Parmesan Broth Recipe

Save your parmesan rinds and make this easy and flavourful parmesan broth recipe.



  • 2 tsps extra virgin olive oil
  • 1 large yellow onion, chopped
  • 3 stalks celery, chopped
  • 2 large carrots, chopped
  • 1 head garlic, halved crosswise
  • 1/2 tsp kosher salt, plus more to taste
  • 1 tsp whole peppercorns
  • 1 lb parmesan rinds
  • 8 cups filtered water
  • 4 sprigs thyme
  • 2 sprigs rosemary
  • 1 - 2 tbsps lemon juice, to taste


  1. Heat a large dutch oven over medium heat and once warm, drizzle in the oil.

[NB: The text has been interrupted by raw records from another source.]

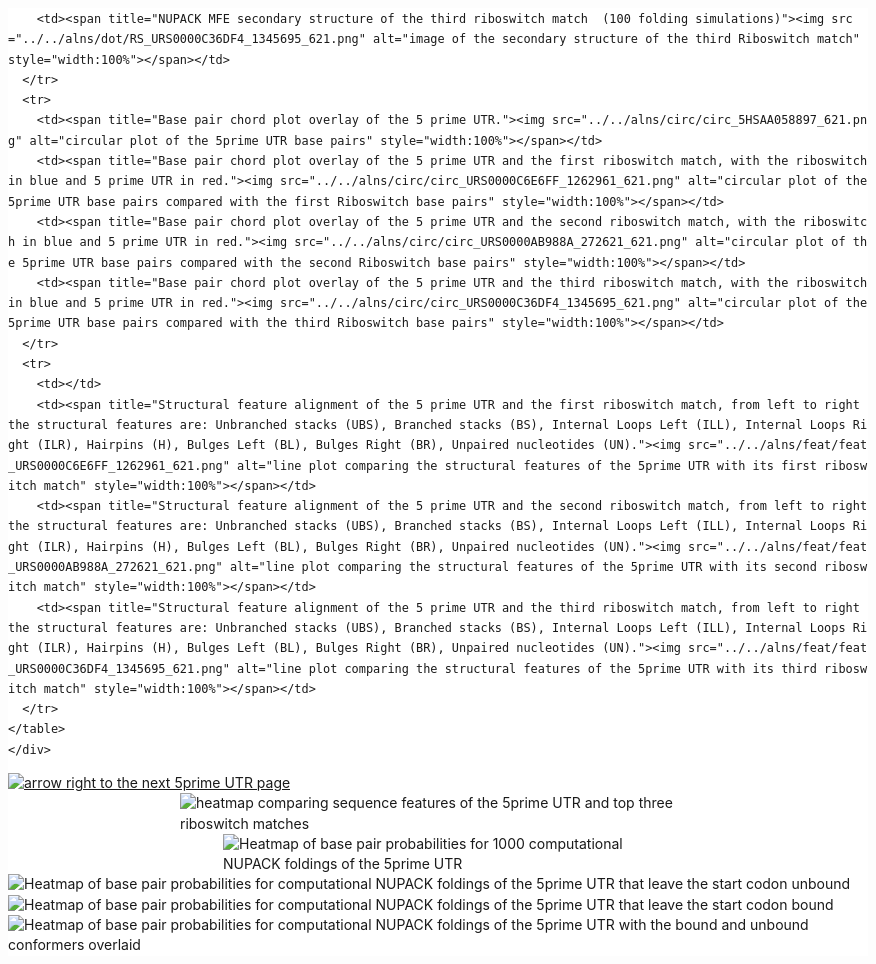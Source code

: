         <td><span title="NUPACK MFE secondary structure of the third riboswitch match  (100 folding simulations)"><img src="../../alns/dot/RS_URS0000C36DF4_1345695_621.png" alt="image of the secondary structure of the third Riboswitch match" style="width:100%"></span></td>
      </tr>
      <tr>
        <td><span title="Base pair chord plot overlay of the 5 prime UTR."><img src="../../alns/circ/circ_5HSAA058897_621.png" alt="circular plot of the 5prime UTR base pairs" style="width:100%"></span></td>
        <td><span title="Base pair chord plot overlay of the 5 prime UTR and the first riboswitch match, with the riboswitch in blue and 5 prime UTR in red."><img src="../../alns/circ/circ_URS0000C6E6FF_1262961_621.png" alt="circular plot of the 5prime UTR base pairs compared with the first Riboswitch base pairs" style="width:100%"></span></td>
        <td><span title="Base pair chord plot overlay of the 5 prime UTR and the second riboswitch match, with the riboswitch in blue and 5 prime UTR in red."><img src="../../alns/circ/circ_URS0000AB988A_272621_621.png" alt="circular plot of the 5prime UTR base pairs compared with the second Riboswitch base pairs" style="width:100%"></span></td>
        <td><span title="Base pair chord plot overlay of the 5 prime UTR and the third riboswitch match, with the riboswitch in blue and 5 prime UTR in red."><img src="../../alns/circ/circ_URS0000C36DF4_1345695_621.png" alt="circular plot of the 5prime UTR base pairs compared with the third Riboswitch base pairs" style="width:100%"></span></td>
      </tr>
      <tr>
        <td></td>
        <td><span title="Structural feature alignment of the 5 prime UTR and the first riboswitch match, from left to right the structural features are: Unbranched stacks (UBS), Branched stacks (BS), Internal Loops Left (ILL), Internal Loops Right (ILR), Hairpins (H), Bulges Left (BL), Bulges Right (BR), Unpaired nucleotides (UN)."><img src="../../alns/feat/feat_URS0000C6E6FF_1262961_621.png" alt="line plot comparing the structural features of the 5prime UTR with its first riboswitch match" style="width:100%"></span></td>
        <td><span title="Structural feature alignment of the 5 prime UTR and the second riboswitch match, from left to right the structural features are: Unbranched stacks (UBS), Branched stacks (BS), Internal Loops Left (ILL), Internal Loops Right (ILR), Hairpins (H), Bulges Left (BL), Bulges Right (BR), Unpaired nucleotides (UN)."><img src="../../alns/feat/feat_URS0000AB988A_272621_621.png" alt="line plot comparing the structural features of the 5prime UTR with its second riboswitch match" style="width:100%"></span></td>
        <td><span title="Structural feature alignment of the 5 prime UTR and the third riboswitch match, from left to right the structural features are: Unbranched stacks (UBS), Branched stacks (BS), Internal Loops Left (ILL), Internal Loops Right (ILR), Hairpins (H), Bulges Left (BL), Bulges Right (BR), Unpaired nucleotides (UN)."><img src="../../alns/feat/feat_URS0000C36DF4_1345695_621.png" alt="line plot comparing the structural features of the 5prime UTR with its third riboswitch match" style="width:100%"></span></td>
      </tr>
    </table>
    </div>
  <div class="column">
    <a href="../../_mds/ITGB6_0/"><span title="Next 5 prime UTR"><img src="../../icons/arrow_right.png" alt="arrow right to the next 5prime UTR page" style="width:100%"></span></a>
  </div>
</div>


<div class="row" >
    <div class="column_center">
        <span title="Sequence feature comparison across the 5 prime UTR and its top three riboswitch matches via a heatmap (64 nucleotide triplets)."><img src="../../alns/feat/featcomp_621.png" alt="heatmap comparing sequence features of the 5prime UTR and top three riboswitch matches" style="width:60%; display:block; margin-left:auto; margin-right:auto;"></span>
    </div>
</div>

<div class="row" >
    <div class="column_center">
        <span title="Probability that a given base pair LxL is bound within the 1000 folding simulations. Diagonal represents the overall probability that a given base is unpaired."><img src="../../alns/bpp/bpp_621.png" alt="Heatmap of base pair probabilities for 1000 computational NUPACK foldings of the 5prime UTR" style="width:50%; display:block; margin-left:auto; margin-right:auto;"></span>
    </div>
</div>

<div class="row" >
    <div class="column">
        <span title="Probability that a given base pair is bound when all three nucleotides of the start codon is unbound."><img src="../../alns/bpp/bpp_621_unbound.png" alt="Heatmap of base pair probabilities for computational NUPACK foldings of the 5prime UTR that leave the start codon unbound" style="width:100%; display:block; margin-left:auto; margin-right:auto;"></span>
    </div>
    <div class="column">
        <span title="Probability that a given base pair is bound when all three nucleotides of the start codon is bound."><img src="../../alns/bpp/bpp_621_bound.png" alt="Heatmap of base pair probabilities for computational NUPACK foldings of the 5prime UTR that leave the start codon bound" style="width:100%; display:block; margin-left:auto; margin-right:auto;"></span>
    </div>
    <div class="column">
        <span title="Merged base pair probability plot by unbound/bound start codons."><img src="../../alns/bpp/bpp_621_merge.png" alt="Heatmap of base pair probabilities for computational NUPACK foldings of the 5prime UTR with the bound and unbound conformers overlaid" style="width:100%; display:block; margin-left:auto; margin-right:auto;"></span>
    </div>
</div>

  2. When the oil is hot, add the onion, celery and carrots. Stir and cook for about three to four minutes, until fragrant.
  3. Add in the garlic, salt and pepper and stir again. Cook for another ten minutes, until everything is softened and a little browned.

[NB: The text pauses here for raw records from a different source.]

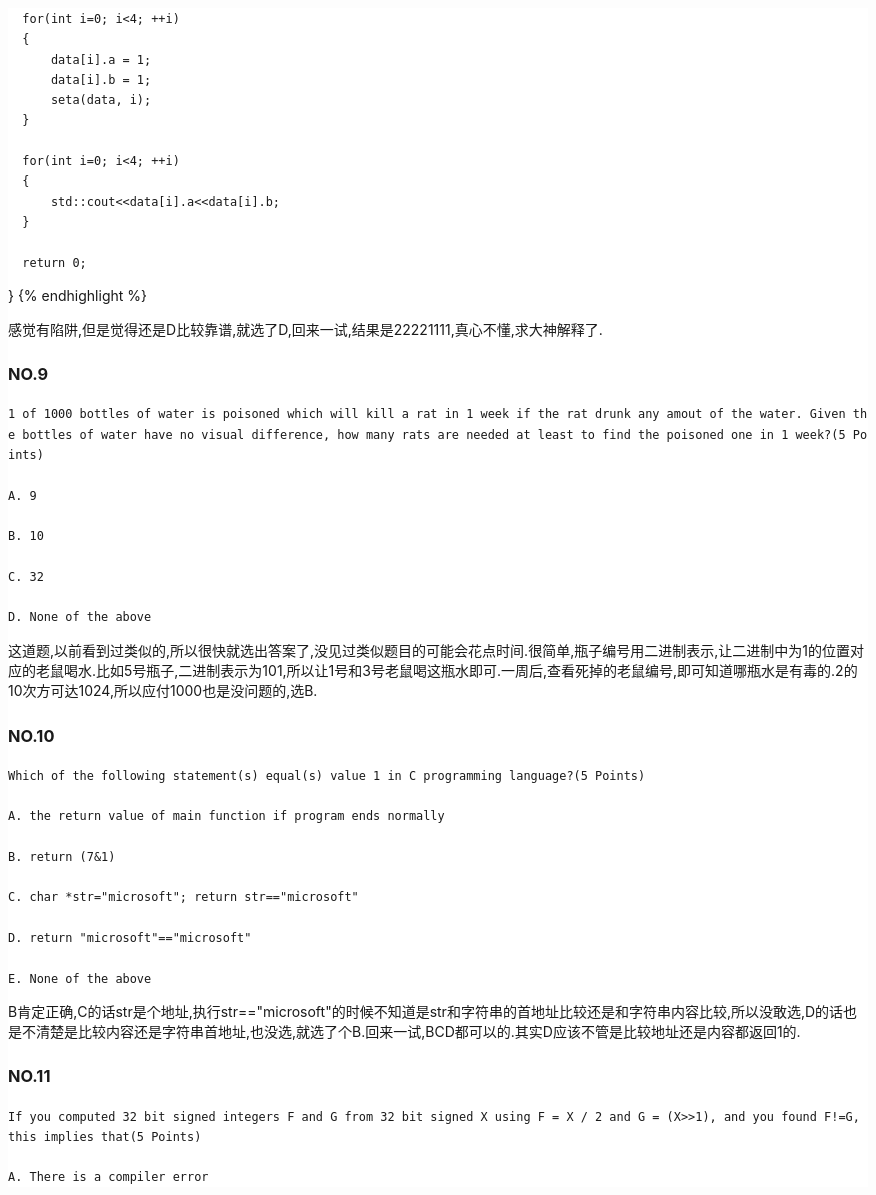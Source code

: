       for(int i=0; i<4; ++i)
      {
          data[i].a = 1;
          data[i].b = 1;
          seta(data, i);
      }

      for(int i=0; i<4; ++i)
      {
          std::cout<<data[i].a<<data[i].b;
      }

      return 0;
  }
{% endhighlight %}

感觉有陷阱,但是觉得还是D比较靠谱,就选了D,回来一试,结果是22221111,真心不懂,求大神解释了.

### NO.9

    1 of 1000 bottles of water is poisoned which will kill a rat in 1 week if the rat drunk any amout of the water. Given the bottles of water have no visual difference, how many rats are needed at least to find the poisoned one in 1 week?(5 Points)

    A. 9

    B. 10

    C. 32

    D. None of the above

这道题,以前看到过类似的,所以很快就选出答案了,没见过类似题目的可能会花点时间.很简单,瓶子编号用二进制表示,让二进制中为1的位置对应的老鼠喝水.比如5号瓶子,二进制表示为101,所以让1号和3号老鼠喝这瓶水即可.一周后,查看死掉的老鼠编号,即可知道哪瓶水是有毒的.2的10次方可达1024,所以应付1000也是没问题的,选B.

### NO.10

    Which of the following statement(s) equal(s) value 1 in C programming language?(5 Points)

    A. the return value of main function if program ends normally

    B. return (7&1)

    C. char *str="microsoft"; return str=="microsoft"

    D. return "microsoft"=="microsoft"

    E. None of the above

B肯定正确,C的话str是个地址,执行str=="microsoft"的时候不知道是str和字符串的首地址比较还是和字符串内容比较,所以没敢选,D的话也是不清楚是比较内容还是字符串首地址,也没选,就选了个B.回来一试,BCD都可以的.其实D应该不管是比较地址还是内容都返回1的.

### NO.11

    If you computed 32 bit signed integers F and G from 32 bit signed X using F = X / 2 and G = (X>>1), and you found F!=G, this implies that(5 Points)

    A. There is a compiler error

  4. Place the parmesan rinds in a cheesecloth and secure with kitchen twine. This will make clean up a lot easier!
  5. Pour in the water and parmesan rinds. Add in the thyme and rosemary.
  6. Cover with a lid and bring to a boil. Reduce the heat and simmer for three to four hours, until the broth has reduced by about half, stirring occasionally.
  7. Set a sieve over a large pot and carefully pour the parmesan broth through the sieve. Discard the vegetables and parmesan rinds.
  8. Season the broth with additional salt and lemon juice.
  9. Store in an airtight container (mason jars) in the fridge for up to five to six days, or freeze for longer.